3 files changed, 241 insertions, 14 deletions
diff --git a/lib/Bitcode/NaCl/Reader/NaClBitcodeReader.cpp b/lib/Bitcode/NaCl/Reader/NaClBitcodeReader.cpp
index 40f8842b3b..ede06b2457 100644
--- a/lib/Bitcode/NaCl/Reader/NaClBitcodeReader.cpp
+++ b/lib/Bitcode/NaCl/Reader/NaClBitcodeReader.cpp
@@ -1315,28 +1315,28 @@ bool NaClBitcodeReader::InstallInstruction(
 }
 
 Value *NaClBitcodeReader::ConvertOpToType(Value *Op, Type *T, BasicBlock *BB) {
-  // Note: Currently only knows how to add inttoptr type conversion, since
-  // this is the only elided instruction in the bitcode writer.
+  // Note: Currently only knows how to add inttoptr and bitcast type
+  // conversions for non-phi nodes, since these are the only elided
+  // instructions in the bitcode writer.
+  //
   // TODO(kschimpf): Generalize this as we expand elided conversions.
-  Value *Conversion = 0;
+  Instruction *Conversion = 0;
   Type *OpTy = Op->getType();
   if (OpTy == T) return Op;
 
-  // Following while loop is only run once. It is used to break on
-  // erroneous conditions.
-  while (true) {
-    if (!OpTy->isIntegerTy()) break;
-    if (!T->isPointerTy()) break;
-    Instruction *I = CastInst::Create(Instruction::IntToPtr, Op, T);
-    if (InstallInstruction(BB, I)) break;
-    Conversion = I;
-    break;
+  if (OpTy->isPointerTy()) {
+    Conversion = new BitCastInst(Op, T);
+  } else if (OpTy->isIntegerTy()) {
+    Conversion = new IntToPtrInst(Op, T);
   }
+
   if (Conversion == 0) {
     std::string Message;
     raw_string_ostream StrM(Message);
     StrM << "Can't convert " << *Op << " to type " << *T << "\n";
     Error(StrM.str());
+  } else {
+    InstallInstruction(BB, Conversion);
   }
   return Conversion;
 }
diff --git a/lib/Bitcode/NaCl/Writer/NaClValueEnumerator.cpp b/lib/Bitcode/NaCl/Writer/NaClValueEnumerator.cpp
index 7da01f005e..11e1161bf8 100644
--- a/lib/Bitcode/NaCl/Writer/NaClValueEnumerator.cpp
+++ b/lib/Bitcode/NaCl/Writer/NaClValueEnumerator.cpp
@@ -450,7 +450,7 @@ static bool AllowsNormalizedPtr(const Value *V, const Instruction *Arg) {
 // Returns true if the bitcode reader and writer can assume that the
 // uses of the given inttotpr I2P allow normalized pointers (as
 // defined in llvm/lib/Transforms/NaCl/ReplacePtrsWithInts.cpp).

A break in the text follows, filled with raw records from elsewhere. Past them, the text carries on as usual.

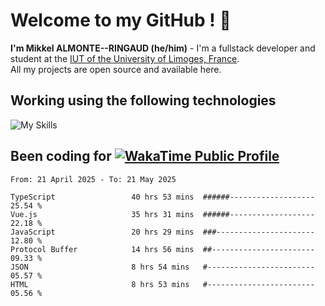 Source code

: # Welcome to my GitHub ! 🌃

**I'm Mikkel ALMONTE--RINGAUD (he/him)** - I'm a fullstack developer and student at the [IUT of the University of Limoges, France](https://iut.unilim.fr). \
All my projects are open source and available here.

## Working using the following technologies

![My Skills](https://skillicons.dev/icons?i=solidjs,pnpm,nodejs,ts,js,vercel,netlify,html,css,rust,astro,git,vue,md,electron,figma,github,bash,bun,cloudflare,py,tailwind,nginx,npm,tauri,vite,zig,yarn,windicss,dart,flutter,kotlin&theme=dark)

## Been coding for [![WakaTime Public Profile](https://wakatime.com/badge/user/0839e595-e07a-435c-8d59-ed95f2a3d6dd.svg?style=flat-square)](https://wakatime.com/@0839e595-e07a-435c-8d59-ed95f2a3d6dd)

<!--START_SECTION:waka-->

```plain
From: 21 April 2025 - To: 21 May 2025

TypeScript                 40 hrs 53 mins  ######-------------------   25.54 %
Vue.js                     35 hrs 31 mins  ######-------------------   22.18 %
JavaScript                 20 hrs 29 mins  ###----------------------   12.80 %
Protocol Buffer            14 hrs 56 mins  ##-----------------------   09.33 %
JSON                       8 hrs 54 mins   #------------------------   05.57 %
HTML                       8 hrs 53 mins   #------------------------   05.56 %
```

<!--END_SECTION:waka-->
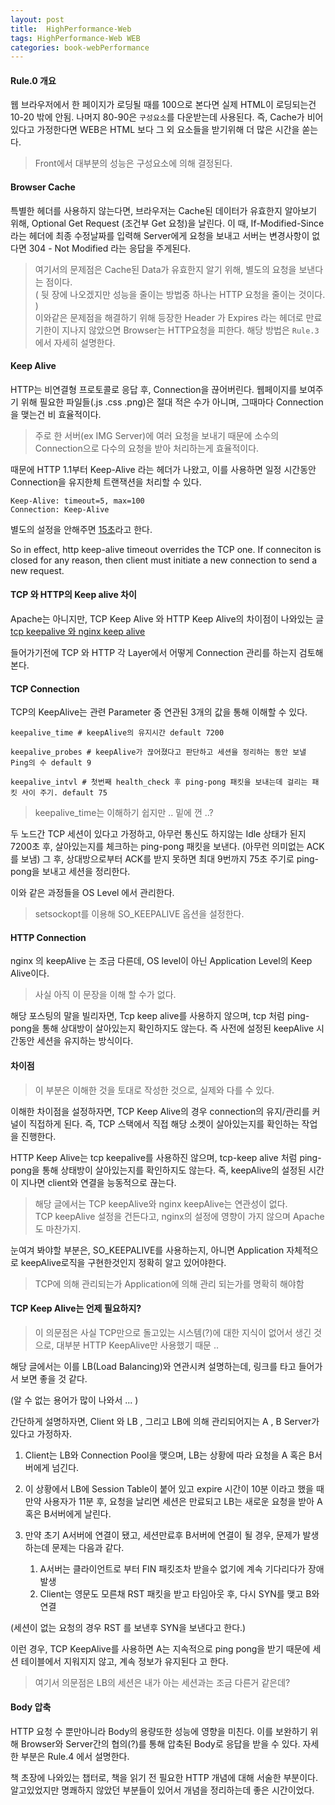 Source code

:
 ```yaml
---
layout: post
title:  HighPerformance-Web
tags: HighPerformance-Web WEB
categories: book-webPerformance
---   
```


   
#### Rule.0 개요    

웹 브라우저에서 한 페이지가 로딩될 때를 100으로 본다면 실제 HTML이 로딩되는건 10-20 밖에 안됨. 나머지 80-90은 `구성요소`를 다운받는데 사용된다. 즉, Cache가 비어있다고 가정한다면 WEB은 HTML 보다 그 외 요소들을 받기위해 더 많은 시간을 쏟는다.  

> Front에서 대부분의 성능은 구성요소에 의해 결정된다.  

#### Browser Cache   

특별한 헤더를 사용하지 않는다면, 브라우저는 Cache된 데이터가 유효한지 알아보기 위해, Optional Get Request (조건부 Get 요청)을 날린다. 이 때, If-Modified-Since 라는 헤더에 최종 수정날짜를 입력해 Server에게 요청을 보내고 서버는 변경사항이 없다면 304 - Not Modified  라는 응답을 주게된다.    
> 여기서의 문제점은 Cache된 Data가 유효한지 알기 위해, 별도의 요청을 보낸다는 점이다.    
( 뒷 장에 나오겠지만 성능을 줄이는 방법중 하나는 HTTP 요청을 줄이는 것이다. )   
이와같은 문제점을 해결하기 위해 등장한 Header 가 Expires 라는 헤더로 만료기한이 지나지 않았으면 Browser는 HTTP요청을 피한다.
해당 방법은 `Rule.3`에서 자세히 설명한다.    

#### Keep Alive     

HTTP는 비연결형 프로토콜로 응답 후, Connection을 끊어버린다. 웹페이지를 보여주기 위해 필요한 파일들(.js .css .png)은 절대 적은 수가 아니며, 그때마다 Connection을 맺는건 비 효율적이다. 

> 주로 한 서버(ex IMG Server)에 여러 요청을 보내기 때문에 소수의 Connection으로 다수의 요청을 받아 처리하는게 효율적이다.

때문에 HTTP 1.1부터 Keep-Alive 라는 헤더가 나왔고, 이를 사용하면 일정 시간동안 Connection을 유지한체 트랜잭션을 처리할 수 있다.

	Keep-Alive: timeout=5, max=100
	Connection: Keep-Alive

별도의 설정을 안해주면 [15초](https://devcentral.f5.com/questions/tcp-keepalive-v-http-keepalive-55713)라고 한다.

So in effect, http keep-alive timeout overrides the TCP one. If conneciton is closed for any reason, then client must initiate a new connection to send a new request.


#### TCP 와 HTTP의 Keep alive 차이 

Apache는 아니지만, TCP Keep Alive 와 HTTP Keep Alive의 차이점이 나와있는 글 
[tcp keepalive 와 nginx keep alive](https://brunch.co.kr/@alden/9)  

들어가기전에 TCP 와 HTTP 각 Layer에서 어떻게 Connection 관리를 하는지 검토해본다.    

#### TCP Connection 

TCP의 KeepAlive는 관련 Parameter 중 연관된 3개의 값을 통해 이해할 수 있다.
	
	keepalive_time # keepAlive의 유지시간 default 7200

	keepalive_probes # keepAlive가 끊어졌다고 판단하고 세션을 정리하는 동안 보낼 Ping의 수 default 9

	keepalive_intvl # 첫번째 health_check 후 ping-pong 패킷을 보내는데 걸리는 패킷 사이 주기. default 75

> keepalive_time는 이해하기 쉽지만 .. 밑에 껀 ..?  

두 노드간 TCP 세션이 있다고 가정하고, 아무런 통신도 하지않는 Idle 상태가 된지 7200초 후, 살아있는지를 체크하는 ping-pong 패킷을 보낸다. (아무런 의미없는 ACK를 보냄) 그 후, 상대방으로부터 ACK를 받지 못하면 최대 9번까지 75초 주기로 ping-pong을 보내고 세션을 정리한다.    

이와 같은 과정들을 OS Level 에서 관리한다. 

> setsockopt를 이용해 SO_KEEPALIVE 옵션을 설정한다. 

#### HTTP Connection 

nginx 의 keepAlive 는 조금 다른데, OS level이 아닌 Application Level의 Keep Alive이다.  

> 사실 아직 이 문장을 이해 할 수가 없다.    

해당 포스팅의 말을 빌리자면, Tcp keep alive를 사용하지 않으며, tcp 처럼 ping-pong을 통해 상대방이 살아있는지 확인하지도 않는다. 즉 사전에 설정된 keepAlive 시간동안 세션을 유지하는 방식이다.    


#### 차이점   

> 이 부분은 이해한 것을 토대로 작성한 것으로, 실제와 다를 수 있다.    

이해한 차이점을 설정하자면, TCP Keep Alive의 경우 connection의 유지/관리를 커널이 직접하게 된다. 즉, TCP 스택에서 직접 해당 소켓이 살아있는지를 확인하는 작업을 진행한다.   

HTTP Keep Alive는 tcp keepalive를 사용하진 않으며, tcp-keep alive 처럼 ping-pong을 통해 상태방이 살아있는지를 확인하지도 않는다. 즉, keepAlive의 설정된 시간이 지나면 client와 연결을 능동적으로 끊는다. 

> 해당 글에서는 TCP keepAlive와 nginx keepAlive는 연관성이 없다.   
> TCP keepAlive 설정을 건든다고, nginx의 설정에 영향이 가지 않으며 Apache도 마찬가지.  


눈여겨 봐야할 부분은, SO_KEEPALIVE를 사용하는지, 아니면 Application 자체적으로 keepAlive로직을 구현한것인지 정확히 알고 있어야한다. 

> TCP에 의해 관리되는가 Application에 의해 관리 되는가를 명확히 해야함 


#### TCP Keep Alive는 언제 필요하지? 

> 이 의문점은 사실 TCP만으로 돌고있는 시스템(?)에 대한 지식이 없어서 생긴 것으로, 대부분 HTTP KeepAlive만 사용했기 때문 ..

해당 글에서는 이를 LB(Load Balancing)와 연관시켜 설명하는데, 링크를 타고 들어가서 보면 좋을 것 같다. 

(알 수 없는 용어가 많이 나와서 ... )

간단하게 설명하자면, Client 와 LB , 그리고 LB에 의해 관리되어지는 A , B Server가 있다고 가정하자.

1. Client는 LB와 Connection Pool을 맺으며, LB는 상황에 따라 요청을 A 혹은 B서버에게 넘긴다. 
2. 이 상황에서 LB에 Session Table이 붙어 있고 expire 시간이 10분 이라고 했을 때 만약 사용자가 11분 후, 요청을 날리면 세션은 만료되고 LB는 새로운 요청을 받아 A 혹은 B서버에게 날린다. 
3. 만약 초기 A서버에 연결이 됐고, 세션만료후 B서버에 연결이 될 경우, 문제가 발생하는데 문제는 다음과 같다. 


	1. A서버는 클라이언트로 부터 FIN 패킷조차 받을수 없기에 계속 기다리다가 장애 발생 
	2. Client는 영문도 모른채 RST 패킷을 받고 타임아웃 후, 다시 SYN를 맺고 B와 연결 

(세션이 없는 요청의 경우 RST 를 보낸후 SYN을 보낸다고 한다.)

이런 경우, TCP KeepAlive를 사용하면 A는 지속적으로 ping pong을 받기 때문에 세션 테이블에서 지워지지 않고, 계속 정보가 유지된다 고 한다.

> 여기서 의문점은 LB의 세션은 내가 아는 세션과는 조금 다른거 같은데?  

#### Body 압축       

HTTP 요청 수 뿐만아니라 Body의 용량또한 성능에 영향을 미친다. 
이를 보완하기 위해 Browser와 Server간의 협의(?)를 통해 압축된 Body로 응답을 받을 수 있다. 자세한 부분은 Rule.4 에서 설명한다. 


책 초장에 나와있는 챕터로, 책을 읽기 전 필요한 HTTP 개념에 대해 서술한 부분이다.
알고있었지만 명쾌하지 않았던 부분들이 있어서 개념을 정리하는데 좋은 시간이었다.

-static bool IntToPtrUsesAllowEliding(const Instruction *I2P) {
+static bool AllUsesAllowNormalizedPtr(const Instruction *I2P) {
   for (Value::const_use_iterator u = I2P->use_begin(), e = I2P->use_end();
        u != e; ++u) {
     if (!AllowsNormalizedPtr(cast<Value>(*u), I2P)) return false;
@@ -461,6 +461,12 @@ static bool IntToPtrUsesAllowEliding(const Instruction *I2P) {
   return true;
 }
 
+// Returns true if the value is an InherentPtr (as defined in
+// llvm/lib/Transforms/NaCl/ReplacePtrsWithInts.cpp).
+static inline bool IsInherentPtr(const Value *V) {
+  return isa<AllocaInst>(V) || isa<GlobalValue>(V);
+}
+
 // Note: This function is based on the comments in
 // llvm/lib/Transforms/NaCl/ReplacePtrsWithInts.cpp.
 const Value *NaClValueEnumerator::ElideCasts(const Value *V) {
@@ -470,10 +476,18 @@ const Value *NaClValueEnumerator::ElideCasts(const Value *V) {
     switch (I->getOpcode()) {
     default:
       break;
+    case Instruction::BitCast:
+      if (I->getType()->isPointerTy() &&
+	  AllUsesAllowNormalizedPtr(I) &&
+	  IsInherentPtr(I->getOperand(0))) {
+	return ElideCasts(I->getOperand(0));
+      }
+      break;
     case Instruction::IntToPtr:
-      if (IntToPtrUsesAllowEliding(I)) {
+      if (AllUsesAllowNormalizedPtr(I)) {
         return ElideCasts(I->getOperand(0));
       }
+      break;
     }
   }
   return V;
diff --git a/test/NaCl/Bitcode/bitcast-elide.ll b/test/NaCl/Bitcode/bitcast-elide.ll
new file mode 100644
index 0000000000..1f8ff586ea
--- /dev/null
+++ b/test/NaCl/Bitcode/bitcast-elide.ll
@@ -0,0 +1,213 @@
+; Test how we handle eliding (pointer) bitcast instructions.
+; TODO(kschimpf) Expand these tests as further CL's are added for issue 3544.
+
+; RUN: llvm-as < %s | pnacl-freeze --pnacl-version=1 | pnacl-bcanalyzer -dump \
+; RUN:              | FileCheck %s -check-prefix=PF1
+
+; RUN: llvm-as < %s | pnacl-freeze --pnacl-version=1 | pnacl-thaw \
+; RUN:              | llvm-dis - | FileCheck %s -check-prefix=TD1
+
+; RUN: llvm-as < %s | pnacl-freeze --pnacl-version=2 | pnacl-bcanalyzer -dump \
+; RUN:              | FileCheck %s -check-prefix=PF2
+
+; RUN: llvm-as < %s | pnacl-freeze --pnacl-version=2 | pnacl-thaw \
+; RUN:              | llvm-dis - | FileCheck %s -check-prefix=TD2
+
+; ------------------------------------------------------
+
+@bytes = internal global [7 x i8] c"abcdefg"
+
+; Test that we elide the simple case of global.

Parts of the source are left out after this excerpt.